Version:

Merge Records Tables

Merging Records is similar to a union in that multiple tables or views are merged together to create a new merge records table. Since a table is created by the merge records operation, records can be added, modified, or deleted. If you want to duplicate the records in a table or view, merging a table or view with itself is also possible, but the data set will need to be listed twice in the source_table_names parameter. The endpoint is also one of the few to allow operations involving unrestricted string columns, meaning you can merge any number of unrestricted string columns together.

Merge records tables cannot be sharded, regardless of the composition of the source data sets being merged. Merge records tables are also persisted by default, even if only views are merged.

Note that it is possible to create n new columns in a merge records table from different columns in separate tables, but this would add nulls where there normally would be corresponding values.

For example, given the following two tables:

tableA

col_x col_y
3 7
4 8

tableB

col_z col_q
1 9
2 10

Merging the records in such a way that col_x becomes the merged table's first column and col_q becomes the second column, the resulting table would resemble the following:

new_col1 new_col2
3 <null>
4 <null>
<null> 9
<null> 10

Creating a Merge Records Table

To create a merge records table using the /merge/records endpoint requires three parameters:

  1. the name of the table to be created
  2. the name(s) of the source dataset(s)
  3. maps containing the new columns mapped to columns (or column expressions) from the source dataset(s)

Example

Given a lunch_menu table and a dinner_menu table, a merge records table can be created, which would combine all of the items from both menus into a single list with three columns: food_name, category, & price. In Python:

h_db.merge_records(
    table_name = "example.lunch_and_dinner_menu_combined",
    source_table_names = ["example.lunch_menu", "example.dinner_menu"],
    field_maps = [
        {"food_name": "lunch_item_name", "category": "category", "price": "lunch_cost"},
        {"food_name": "dinner_item_name", "category": "category", "price": "dinner_cost"}
    ]
)

Limitations and Cautions

  • A merge records table is persisted by default, which means its TTL is set to never cause it to expire. Note that the merge records table is not protected, which means it can still be deleted.

  • The merge records table will only inherit nullability from its source tables. Other column properties (e.g., compression, store only, etc.), any keys (shard or primary), or replication will not be inherited.

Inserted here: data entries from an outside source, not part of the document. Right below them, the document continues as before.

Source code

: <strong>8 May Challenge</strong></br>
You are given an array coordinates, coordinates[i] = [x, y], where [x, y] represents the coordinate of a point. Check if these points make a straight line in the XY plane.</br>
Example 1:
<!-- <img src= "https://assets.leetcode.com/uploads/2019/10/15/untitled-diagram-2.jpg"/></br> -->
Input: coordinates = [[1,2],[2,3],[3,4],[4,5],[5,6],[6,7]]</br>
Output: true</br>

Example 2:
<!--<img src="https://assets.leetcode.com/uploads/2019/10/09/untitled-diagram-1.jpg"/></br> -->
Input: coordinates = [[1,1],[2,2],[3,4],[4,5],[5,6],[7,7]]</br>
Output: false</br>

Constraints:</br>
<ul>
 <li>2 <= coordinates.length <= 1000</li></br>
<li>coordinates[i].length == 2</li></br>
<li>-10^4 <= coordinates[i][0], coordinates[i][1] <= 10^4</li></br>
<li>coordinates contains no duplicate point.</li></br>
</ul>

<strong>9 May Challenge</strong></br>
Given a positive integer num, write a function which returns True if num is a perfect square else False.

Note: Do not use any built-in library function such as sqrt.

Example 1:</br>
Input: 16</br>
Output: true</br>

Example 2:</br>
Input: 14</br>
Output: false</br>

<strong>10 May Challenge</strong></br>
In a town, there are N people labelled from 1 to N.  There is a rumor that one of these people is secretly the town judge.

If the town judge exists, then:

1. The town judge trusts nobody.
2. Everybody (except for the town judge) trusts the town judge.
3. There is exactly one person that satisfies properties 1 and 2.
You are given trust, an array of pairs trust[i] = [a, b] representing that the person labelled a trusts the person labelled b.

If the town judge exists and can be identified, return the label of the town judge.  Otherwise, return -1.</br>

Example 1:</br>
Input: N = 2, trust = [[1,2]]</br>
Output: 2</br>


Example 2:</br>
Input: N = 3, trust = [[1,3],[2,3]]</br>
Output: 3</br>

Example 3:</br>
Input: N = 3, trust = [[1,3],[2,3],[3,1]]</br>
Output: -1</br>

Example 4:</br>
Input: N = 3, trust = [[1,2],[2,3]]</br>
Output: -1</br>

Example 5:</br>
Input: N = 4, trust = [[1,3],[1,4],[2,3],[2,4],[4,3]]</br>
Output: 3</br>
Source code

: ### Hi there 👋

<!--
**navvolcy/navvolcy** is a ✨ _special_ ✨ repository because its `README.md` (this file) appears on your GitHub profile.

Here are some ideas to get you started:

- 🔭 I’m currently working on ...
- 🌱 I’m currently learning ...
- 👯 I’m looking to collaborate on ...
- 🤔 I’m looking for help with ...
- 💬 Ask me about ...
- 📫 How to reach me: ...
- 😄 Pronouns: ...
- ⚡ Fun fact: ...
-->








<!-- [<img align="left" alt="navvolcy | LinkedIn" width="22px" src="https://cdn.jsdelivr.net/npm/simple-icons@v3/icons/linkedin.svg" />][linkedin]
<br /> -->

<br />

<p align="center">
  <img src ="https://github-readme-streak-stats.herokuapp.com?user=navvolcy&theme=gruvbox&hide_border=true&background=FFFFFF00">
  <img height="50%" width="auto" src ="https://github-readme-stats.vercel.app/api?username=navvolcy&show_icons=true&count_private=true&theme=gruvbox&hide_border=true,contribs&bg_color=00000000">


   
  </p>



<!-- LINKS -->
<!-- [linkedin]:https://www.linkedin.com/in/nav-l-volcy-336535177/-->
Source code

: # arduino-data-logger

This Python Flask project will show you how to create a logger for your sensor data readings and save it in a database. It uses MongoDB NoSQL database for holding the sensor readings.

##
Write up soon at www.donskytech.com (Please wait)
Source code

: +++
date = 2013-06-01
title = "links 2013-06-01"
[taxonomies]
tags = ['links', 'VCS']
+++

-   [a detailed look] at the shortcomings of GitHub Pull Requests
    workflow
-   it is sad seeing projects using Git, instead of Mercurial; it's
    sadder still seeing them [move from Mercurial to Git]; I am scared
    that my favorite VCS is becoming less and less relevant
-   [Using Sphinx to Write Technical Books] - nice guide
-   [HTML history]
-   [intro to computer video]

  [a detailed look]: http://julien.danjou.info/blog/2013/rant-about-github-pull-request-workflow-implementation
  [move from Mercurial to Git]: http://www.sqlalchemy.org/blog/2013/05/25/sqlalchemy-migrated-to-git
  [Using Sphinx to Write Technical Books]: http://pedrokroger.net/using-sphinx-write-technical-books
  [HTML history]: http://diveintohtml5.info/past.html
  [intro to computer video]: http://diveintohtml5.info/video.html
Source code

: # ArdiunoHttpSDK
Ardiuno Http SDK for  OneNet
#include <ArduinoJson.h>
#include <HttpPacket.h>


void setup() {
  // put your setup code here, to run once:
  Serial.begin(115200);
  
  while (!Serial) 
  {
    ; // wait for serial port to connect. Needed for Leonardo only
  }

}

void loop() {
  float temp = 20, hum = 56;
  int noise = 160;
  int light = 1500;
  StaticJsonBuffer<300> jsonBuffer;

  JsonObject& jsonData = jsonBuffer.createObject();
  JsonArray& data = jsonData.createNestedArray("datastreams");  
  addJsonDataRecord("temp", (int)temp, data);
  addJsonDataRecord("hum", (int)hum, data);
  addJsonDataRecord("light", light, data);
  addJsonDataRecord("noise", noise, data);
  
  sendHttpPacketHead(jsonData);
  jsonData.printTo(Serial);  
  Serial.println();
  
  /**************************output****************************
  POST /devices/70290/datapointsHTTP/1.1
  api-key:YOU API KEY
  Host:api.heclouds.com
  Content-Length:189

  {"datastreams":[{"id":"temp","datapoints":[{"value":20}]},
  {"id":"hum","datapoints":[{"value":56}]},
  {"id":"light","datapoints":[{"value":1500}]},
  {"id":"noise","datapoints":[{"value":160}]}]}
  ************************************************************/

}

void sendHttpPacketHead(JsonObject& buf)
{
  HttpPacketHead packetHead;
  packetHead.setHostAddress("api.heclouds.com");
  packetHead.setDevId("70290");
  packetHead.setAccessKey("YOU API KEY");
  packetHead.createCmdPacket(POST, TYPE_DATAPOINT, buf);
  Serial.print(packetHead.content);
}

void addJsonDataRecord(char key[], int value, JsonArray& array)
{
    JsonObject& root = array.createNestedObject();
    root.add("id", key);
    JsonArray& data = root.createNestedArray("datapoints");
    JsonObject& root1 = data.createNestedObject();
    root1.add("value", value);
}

  • The /merge/records endpoint won't merge two columns from one dataset into the same new column in the same map, e.g., the value in the below field_maps parameter is valid, but the values in the make column won't be available in the merge records table, as the second assignment of model to vehicle_type will override the first:

    field_maps = [
        {"vehicle_type": "make", "vehicle_type": "model"}
    ]
    
  • Columns being merged must match types, e.g., a column type of int16 will merge successfully with another column type of int16, but attempting to merge with a type of int, int8, double, etc., will not work.

  • Store-only columns cannot have merge records operations applied to them.

  • Collections cannot have merge records operations applied to them.

  • The merge records table does not get updated if source data set(s) are updated.

  • The number of data sets in the source_table_names parameter needs to match the number of maps included in the field_maps parameter and vice versa.

  • The order of the maps in the field_maps parameter need to match the order of the data sets listed in the source_table_names parameter, e.g. the following is not valid and will return an error:

    h_db.merge_records(
        table_name = "example.invalid_lunch_and_dinner_merge",
        source_table_names = ["example.lunch_menu", "example.dinner_menu"],
        field_maps = [
            {"food_name": "dinner_item_name", "category": "category", "price": "dinner_cost"},
            {"food_name": "lunch_item_name", "category": "category", "price": "lunch_cost"}
        ]
    )